What is required: From the data below, retype exactly the lines starting with the one that contains "N:N 연관관계는 관계형" and ending with the one that contains "따라서 실무에서는 N:N", both included.

Data under study:
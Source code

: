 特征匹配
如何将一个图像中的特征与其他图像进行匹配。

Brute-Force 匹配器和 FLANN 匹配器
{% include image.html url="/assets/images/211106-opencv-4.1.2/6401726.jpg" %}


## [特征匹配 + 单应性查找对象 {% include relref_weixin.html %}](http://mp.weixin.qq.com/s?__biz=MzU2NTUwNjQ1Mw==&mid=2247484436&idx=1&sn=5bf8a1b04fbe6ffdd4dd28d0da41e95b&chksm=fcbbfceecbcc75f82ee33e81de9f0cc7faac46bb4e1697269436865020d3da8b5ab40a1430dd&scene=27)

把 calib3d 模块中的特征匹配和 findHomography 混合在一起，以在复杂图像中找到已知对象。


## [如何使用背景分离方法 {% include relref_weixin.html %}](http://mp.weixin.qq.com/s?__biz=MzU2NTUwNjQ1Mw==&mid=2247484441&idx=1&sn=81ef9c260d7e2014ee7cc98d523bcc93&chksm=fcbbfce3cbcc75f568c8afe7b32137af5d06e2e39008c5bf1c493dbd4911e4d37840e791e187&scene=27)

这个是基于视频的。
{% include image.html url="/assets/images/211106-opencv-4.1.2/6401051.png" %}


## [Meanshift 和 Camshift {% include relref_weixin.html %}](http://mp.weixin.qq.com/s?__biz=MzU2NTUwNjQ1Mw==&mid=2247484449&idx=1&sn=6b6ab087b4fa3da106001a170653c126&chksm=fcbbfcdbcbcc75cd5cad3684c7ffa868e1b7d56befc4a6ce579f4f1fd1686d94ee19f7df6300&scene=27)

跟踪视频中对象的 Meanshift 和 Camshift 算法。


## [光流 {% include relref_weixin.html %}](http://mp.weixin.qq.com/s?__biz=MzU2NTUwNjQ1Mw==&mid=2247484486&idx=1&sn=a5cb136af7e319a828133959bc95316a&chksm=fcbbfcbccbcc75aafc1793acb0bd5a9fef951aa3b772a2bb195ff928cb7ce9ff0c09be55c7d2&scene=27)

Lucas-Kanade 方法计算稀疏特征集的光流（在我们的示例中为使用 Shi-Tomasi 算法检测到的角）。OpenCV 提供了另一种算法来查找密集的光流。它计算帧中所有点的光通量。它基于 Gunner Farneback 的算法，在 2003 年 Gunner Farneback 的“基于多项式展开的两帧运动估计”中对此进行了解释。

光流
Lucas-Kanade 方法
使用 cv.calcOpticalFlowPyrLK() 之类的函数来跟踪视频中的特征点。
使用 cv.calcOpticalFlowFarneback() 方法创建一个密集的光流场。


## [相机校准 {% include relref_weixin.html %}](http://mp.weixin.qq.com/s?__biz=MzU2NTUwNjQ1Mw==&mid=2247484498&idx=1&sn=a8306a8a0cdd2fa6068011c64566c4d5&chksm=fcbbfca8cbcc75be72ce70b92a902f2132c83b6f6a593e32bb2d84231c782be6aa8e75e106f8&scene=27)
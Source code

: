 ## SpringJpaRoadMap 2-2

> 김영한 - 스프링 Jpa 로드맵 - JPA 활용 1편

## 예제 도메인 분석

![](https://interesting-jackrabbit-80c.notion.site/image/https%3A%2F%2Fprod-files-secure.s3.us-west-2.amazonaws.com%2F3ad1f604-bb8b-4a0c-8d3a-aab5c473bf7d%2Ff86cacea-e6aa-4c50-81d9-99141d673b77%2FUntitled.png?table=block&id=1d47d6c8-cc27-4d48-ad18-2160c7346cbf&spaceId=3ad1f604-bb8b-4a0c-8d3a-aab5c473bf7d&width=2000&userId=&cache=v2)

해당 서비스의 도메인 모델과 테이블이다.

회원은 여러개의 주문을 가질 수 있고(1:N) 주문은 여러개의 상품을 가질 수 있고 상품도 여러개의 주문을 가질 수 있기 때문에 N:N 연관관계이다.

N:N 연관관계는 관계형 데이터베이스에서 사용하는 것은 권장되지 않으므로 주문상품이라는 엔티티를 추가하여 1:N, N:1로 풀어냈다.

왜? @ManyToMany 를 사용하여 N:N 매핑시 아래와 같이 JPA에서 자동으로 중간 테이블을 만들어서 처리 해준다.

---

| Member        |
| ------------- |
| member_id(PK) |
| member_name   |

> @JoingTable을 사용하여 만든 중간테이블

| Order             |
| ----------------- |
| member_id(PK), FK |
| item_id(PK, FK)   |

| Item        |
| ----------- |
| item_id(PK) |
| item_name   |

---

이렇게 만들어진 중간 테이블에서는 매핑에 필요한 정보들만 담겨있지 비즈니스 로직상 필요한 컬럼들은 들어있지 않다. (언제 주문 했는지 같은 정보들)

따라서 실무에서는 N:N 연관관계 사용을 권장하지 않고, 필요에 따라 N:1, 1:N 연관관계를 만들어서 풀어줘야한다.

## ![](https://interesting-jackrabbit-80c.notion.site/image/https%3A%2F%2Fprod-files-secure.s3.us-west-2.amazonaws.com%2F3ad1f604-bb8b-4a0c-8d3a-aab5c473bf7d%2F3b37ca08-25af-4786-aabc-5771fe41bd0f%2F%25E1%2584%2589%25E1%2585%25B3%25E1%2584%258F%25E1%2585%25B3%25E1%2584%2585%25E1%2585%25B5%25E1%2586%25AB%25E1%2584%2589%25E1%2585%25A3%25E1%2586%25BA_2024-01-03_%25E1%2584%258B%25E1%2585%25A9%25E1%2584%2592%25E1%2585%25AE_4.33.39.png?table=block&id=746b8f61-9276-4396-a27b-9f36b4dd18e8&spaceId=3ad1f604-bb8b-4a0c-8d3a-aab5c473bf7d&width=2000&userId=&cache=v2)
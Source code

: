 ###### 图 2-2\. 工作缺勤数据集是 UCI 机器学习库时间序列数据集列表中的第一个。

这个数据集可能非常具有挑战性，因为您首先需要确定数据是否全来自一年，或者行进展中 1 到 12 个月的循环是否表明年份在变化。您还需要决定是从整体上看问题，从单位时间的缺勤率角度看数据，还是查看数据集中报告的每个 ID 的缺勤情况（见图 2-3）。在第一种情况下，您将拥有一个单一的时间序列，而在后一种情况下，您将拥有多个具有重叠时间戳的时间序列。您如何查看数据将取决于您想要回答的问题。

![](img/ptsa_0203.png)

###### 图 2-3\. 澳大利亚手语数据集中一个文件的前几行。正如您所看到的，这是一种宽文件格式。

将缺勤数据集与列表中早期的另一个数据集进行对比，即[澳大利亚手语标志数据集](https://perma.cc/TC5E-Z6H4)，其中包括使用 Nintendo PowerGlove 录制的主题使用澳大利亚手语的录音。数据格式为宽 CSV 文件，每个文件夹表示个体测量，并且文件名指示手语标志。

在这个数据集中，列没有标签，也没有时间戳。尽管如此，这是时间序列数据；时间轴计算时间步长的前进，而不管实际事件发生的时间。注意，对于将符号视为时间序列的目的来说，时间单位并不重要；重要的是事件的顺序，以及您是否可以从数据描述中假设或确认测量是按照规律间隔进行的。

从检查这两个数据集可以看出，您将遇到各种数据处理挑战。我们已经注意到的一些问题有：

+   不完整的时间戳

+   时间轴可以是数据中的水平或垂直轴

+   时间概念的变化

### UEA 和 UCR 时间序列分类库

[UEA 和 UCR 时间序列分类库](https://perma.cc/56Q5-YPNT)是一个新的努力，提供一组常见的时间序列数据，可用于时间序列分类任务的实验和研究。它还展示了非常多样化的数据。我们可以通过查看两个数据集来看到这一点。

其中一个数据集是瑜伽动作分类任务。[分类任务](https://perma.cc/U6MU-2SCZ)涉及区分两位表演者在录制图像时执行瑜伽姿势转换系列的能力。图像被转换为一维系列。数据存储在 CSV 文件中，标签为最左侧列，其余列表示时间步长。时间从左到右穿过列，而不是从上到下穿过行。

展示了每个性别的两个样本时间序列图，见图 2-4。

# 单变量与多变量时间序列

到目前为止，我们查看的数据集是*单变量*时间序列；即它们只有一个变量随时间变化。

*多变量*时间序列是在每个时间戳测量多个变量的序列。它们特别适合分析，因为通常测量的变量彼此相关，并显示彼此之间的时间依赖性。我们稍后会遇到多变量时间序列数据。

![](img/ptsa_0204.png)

Completed exercise:
N:N 연관관계는 관계형 데이터베이스에서 사용하는 것은 권장되지 않으므로 주문상품이라는 엔티티를 추가하여 1:N, N:1로 풀어냈다.

왜? @ManyToMany 를 사용하여 N:N 매핑시 아래와 같이 JPA에서 자동으로 중간 테이블을 만들어서 처리 해준다.

---

| Member        |
| ------------- |
| member_id(PK) |
| member_name   |

> @JoingTable을 사용하여 만든 중간테이블

| Order             |
| ----------------- |
| member_id(PK), FK |
| item_id(PK, FK)   |

| Item        |
| ----------- |
| item_id(PK) |
| item_name   |

---

이렇게 만들어진 중간 테이블에서는 매핑에 필요한 정보들만 담겨있지 비즈니스 로직상 필요한 컬럼들은 들어있지 않다. (언제 주문 했는지 같은 정보들)

따라서 실무에서는 N:N 연관관계 사용을 권장하지 않고, 필요에 따라 N:1, 1:N 연관관계를 만들어서 풀어줘야한다.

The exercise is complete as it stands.